►
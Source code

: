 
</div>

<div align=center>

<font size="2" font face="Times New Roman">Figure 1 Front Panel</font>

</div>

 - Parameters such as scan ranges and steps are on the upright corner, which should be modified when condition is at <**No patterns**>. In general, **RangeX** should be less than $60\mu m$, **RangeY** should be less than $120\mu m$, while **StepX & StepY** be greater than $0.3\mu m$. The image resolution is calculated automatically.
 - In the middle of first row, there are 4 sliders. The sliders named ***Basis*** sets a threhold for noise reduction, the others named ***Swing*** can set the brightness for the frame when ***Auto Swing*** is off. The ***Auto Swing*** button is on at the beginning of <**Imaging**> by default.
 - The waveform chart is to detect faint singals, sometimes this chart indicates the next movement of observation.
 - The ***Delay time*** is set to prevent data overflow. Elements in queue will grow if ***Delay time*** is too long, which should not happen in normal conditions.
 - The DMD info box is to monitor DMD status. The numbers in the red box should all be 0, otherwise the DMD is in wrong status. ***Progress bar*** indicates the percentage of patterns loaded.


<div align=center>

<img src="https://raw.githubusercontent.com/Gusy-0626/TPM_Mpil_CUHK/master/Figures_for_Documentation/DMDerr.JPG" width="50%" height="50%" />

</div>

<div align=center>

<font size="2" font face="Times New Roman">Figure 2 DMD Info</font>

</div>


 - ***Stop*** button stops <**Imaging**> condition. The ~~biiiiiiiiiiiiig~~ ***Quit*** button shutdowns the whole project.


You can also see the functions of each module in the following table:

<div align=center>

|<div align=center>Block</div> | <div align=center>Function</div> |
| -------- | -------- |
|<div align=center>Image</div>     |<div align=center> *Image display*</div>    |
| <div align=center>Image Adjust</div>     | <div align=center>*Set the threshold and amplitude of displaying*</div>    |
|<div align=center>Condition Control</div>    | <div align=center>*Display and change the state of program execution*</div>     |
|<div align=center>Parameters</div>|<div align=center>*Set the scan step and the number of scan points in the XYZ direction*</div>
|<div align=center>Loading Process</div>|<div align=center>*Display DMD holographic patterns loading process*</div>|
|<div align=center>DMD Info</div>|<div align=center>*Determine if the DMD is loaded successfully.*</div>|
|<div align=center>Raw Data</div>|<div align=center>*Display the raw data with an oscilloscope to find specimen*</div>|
◄
▶ [Activity]: Transcribe exactly the line containing "is loaded successfully.*</div>|" and all remaining lines of the material, ending with the last one.

▶ [Your response]:
|<div align=center>DMD Info</div>|<div align=center>*Determine if the DMD is loaded successfully.*</div>|
|<div align=center>Raw Data</div>|<div align=center>*Display the raw data with an oscilloscope to find specimen*</div>|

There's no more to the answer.